The Hive ransomware group claims to have exfiltrated 850,000 personal records from US healthcare coverage provider Partnership HealthPlan of California. The organization’s website is currently down, redirecting visitors to a message explaining that suspicious activity was detected on certain computer systems. “We are working diligently with third-party forensic specialists to investigate this disruption, safely restore full functionality to affected systems, and determine whether any information may have been potentially accessible as a result of the situation,” it reads. VentureBeat adds that Partnership HealthPlan’s phone systems are down as well, and the organization has provided email addresses for patients and providers to contact about the incident. The issues were reportedly first detected on March 24, and on Tuesday Hive, notorious for attacking healthcare entities, posted a message on its HiveLeaks site declaring they’d stolen 400GB of data including names, Social Security numbers, and street addresses. The US Federal Bureau of Investigation has previously warned the public about Hive’s activities, explaining the group “likely operates as an affiliate-based ransomware, employs a wide variety of tactics, techniques, and procedures (TTPs), creating significant challenges for defense and mitigation.”
Brian Higgins, security specialist with Comparitech noted the significance of the incident:
“Hive ransomware group has posted on its darkweb site that it has stolen 850,000 personally identifiable information (PII) records from the Partnership HealthPlan of California.

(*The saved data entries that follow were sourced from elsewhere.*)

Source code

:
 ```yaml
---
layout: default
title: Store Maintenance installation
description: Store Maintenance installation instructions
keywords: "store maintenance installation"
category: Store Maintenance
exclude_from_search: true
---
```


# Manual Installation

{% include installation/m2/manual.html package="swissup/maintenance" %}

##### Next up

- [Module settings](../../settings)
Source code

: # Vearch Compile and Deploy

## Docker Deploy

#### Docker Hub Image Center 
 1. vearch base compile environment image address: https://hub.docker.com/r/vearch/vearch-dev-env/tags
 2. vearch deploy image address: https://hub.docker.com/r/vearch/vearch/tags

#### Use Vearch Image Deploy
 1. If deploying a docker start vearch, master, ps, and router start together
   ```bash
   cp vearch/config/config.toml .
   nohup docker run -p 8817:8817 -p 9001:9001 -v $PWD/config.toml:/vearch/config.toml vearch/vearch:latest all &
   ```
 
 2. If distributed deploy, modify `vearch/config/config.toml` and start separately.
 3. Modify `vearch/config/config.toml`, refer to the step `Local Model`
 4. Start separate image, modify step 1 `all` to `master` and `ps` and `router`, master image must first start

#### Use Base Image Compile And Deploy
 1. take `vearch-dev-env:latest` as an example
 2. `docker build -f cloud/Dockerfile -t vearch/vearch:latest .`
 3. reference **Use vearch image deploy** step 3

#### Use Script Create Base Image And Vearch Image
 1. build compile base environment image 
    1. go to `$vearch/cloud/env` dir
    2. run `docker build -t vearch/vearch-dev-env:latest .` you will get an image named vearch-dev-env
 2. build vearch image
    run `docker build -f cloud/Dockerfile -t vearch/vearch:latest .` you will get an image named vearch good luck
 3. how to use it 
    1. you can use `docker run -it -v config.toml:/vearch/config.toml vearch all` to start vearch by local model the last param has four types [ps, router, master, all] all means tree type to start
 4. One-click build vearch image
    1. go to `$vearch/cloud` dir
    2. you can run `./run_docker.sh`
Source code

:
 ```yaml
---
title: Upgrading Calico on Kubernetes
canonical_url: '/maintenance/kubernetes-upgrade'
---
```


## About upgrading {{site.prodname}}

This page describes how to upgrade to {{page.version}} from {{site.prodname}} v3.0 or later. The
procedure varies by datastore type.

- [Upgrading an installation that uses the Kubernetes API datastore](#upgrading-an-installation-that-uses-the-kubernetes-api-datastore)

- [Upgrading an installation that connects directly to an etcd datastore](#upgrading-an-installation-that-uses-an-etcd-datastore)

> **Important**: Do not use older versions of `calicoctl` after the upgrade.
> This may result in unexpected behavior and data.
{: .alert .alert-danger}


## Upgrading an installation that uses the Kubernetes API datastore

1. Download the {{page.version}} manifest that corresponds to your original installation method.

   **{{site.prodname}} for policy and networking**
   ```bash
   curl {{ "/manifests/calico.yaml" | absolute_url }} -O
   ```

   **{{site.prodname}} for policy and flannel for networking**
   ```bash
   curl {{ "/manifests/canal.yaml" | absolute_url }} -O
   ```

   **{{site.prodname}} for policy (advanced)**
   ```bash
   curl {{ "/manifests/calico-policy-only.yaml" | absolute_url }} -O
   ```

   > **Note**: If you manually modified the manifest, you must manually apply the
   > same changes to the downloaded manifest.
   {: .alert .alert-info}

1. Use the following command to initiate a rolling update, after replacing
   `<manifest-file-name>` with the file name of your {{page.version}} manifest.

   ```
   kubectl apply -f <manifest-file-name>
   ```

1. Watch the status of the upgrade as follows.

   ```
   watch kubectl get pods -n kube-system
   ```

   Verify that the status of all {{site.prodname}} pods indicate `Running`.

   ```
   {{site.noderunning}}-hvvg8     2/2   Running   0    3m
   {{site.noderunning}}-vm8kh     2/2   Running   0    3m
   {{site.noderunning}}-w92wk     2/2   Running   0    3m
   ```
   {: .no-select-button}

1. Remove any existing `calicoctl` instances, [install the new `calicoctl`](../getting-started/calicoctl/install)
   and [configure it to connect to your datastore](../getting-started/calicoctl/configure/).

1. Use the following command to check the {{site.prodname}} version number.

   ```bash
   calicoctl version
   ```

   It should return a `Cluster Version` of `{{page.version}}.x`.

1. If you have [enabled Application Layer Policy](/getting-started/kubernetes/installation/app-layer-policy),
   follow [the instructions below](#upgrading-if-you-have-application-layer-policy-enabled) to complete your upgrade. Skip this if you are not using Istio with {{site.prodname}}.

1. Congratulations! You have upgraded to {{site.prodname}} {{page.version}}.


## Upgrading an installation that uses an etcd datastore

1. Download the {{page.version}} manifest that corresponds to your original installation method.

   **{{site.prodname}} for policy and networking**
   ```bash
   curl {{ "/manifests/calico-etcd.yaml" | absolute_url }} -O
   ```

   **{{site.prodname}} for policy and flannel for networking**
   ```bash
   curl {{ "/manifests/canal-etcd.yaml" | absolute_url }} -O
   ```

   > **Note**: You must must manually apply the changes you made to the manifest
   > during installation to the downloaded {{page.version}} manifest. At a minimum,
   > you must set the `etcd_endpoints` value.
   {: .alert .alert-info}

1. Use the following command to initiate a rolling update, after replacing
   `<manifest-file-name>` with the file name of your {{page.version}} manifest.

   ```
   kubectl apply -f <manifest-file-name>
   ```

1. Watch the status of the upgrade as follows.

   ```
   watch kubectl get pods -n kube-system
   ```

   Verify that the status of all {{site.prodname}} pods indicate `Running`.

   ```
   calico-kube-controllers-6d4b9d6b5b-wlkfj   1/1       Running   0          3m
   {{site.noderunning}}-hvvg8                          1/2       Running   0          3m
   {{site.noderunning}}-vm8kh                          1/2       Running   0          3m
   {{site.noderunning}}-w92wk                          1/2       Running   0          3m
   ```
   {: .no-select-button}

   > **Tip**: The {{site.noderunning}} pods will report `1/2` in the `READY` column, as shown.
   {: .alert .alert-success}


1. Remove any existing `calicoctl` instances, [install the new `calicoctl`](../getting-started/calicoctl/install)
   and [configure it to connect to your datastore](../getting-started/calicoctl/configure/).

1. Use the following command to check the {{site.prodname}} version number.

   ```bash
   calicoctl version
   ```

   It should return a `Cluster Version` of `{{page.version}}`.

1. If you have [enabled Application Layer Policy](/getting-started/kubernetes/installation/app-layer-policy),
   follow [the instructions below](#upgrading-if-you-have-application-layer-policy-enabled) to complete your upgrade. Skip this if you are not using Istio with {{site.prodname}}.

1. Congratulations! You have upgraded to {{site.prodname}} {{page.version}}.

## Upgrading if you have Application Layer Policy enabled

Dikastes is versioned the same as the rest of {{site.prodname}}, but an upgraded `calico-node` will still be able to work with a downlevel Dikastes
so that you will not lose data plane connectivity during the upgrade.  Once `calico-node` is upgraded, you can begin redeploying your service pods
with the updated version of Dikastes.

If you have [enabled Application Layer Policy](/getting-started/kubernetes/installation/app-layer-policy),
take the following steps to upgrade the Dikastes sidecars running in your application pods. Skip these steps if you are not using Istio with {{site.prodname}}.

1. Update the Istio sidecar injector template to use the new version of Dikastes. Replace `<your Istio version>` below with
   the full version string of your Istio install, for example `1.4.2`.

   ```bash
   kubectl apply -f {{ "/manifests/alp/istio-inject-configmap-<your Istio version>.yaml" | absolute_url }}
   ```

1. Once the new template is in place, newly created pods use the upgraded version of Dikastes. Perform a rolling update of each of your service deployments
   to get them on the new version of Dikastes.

Based on Comparitech data this is the largest attack in 2022 so far and the 8th largest of all time in the healthcare industry.
"Attacks on the healthcare sector have long been popular with cyber criminals as they provide an extra layer of leverage to any extortion or ransom request. Not only are the target company’s day-to-day business activities, revenue, and reputation put at risk to force payment but with a customer community of vulnerable patients or clients worried that their most intimate and private medical information may be made public, the pressure on a victim organization to pay up quickly and resolve the incident is dramatically increased. Couple this with an ongoing global pandemic and it’s no surprise that the healthcare sector has emerged as one of the most lucrative and attractive for cyber criminals.”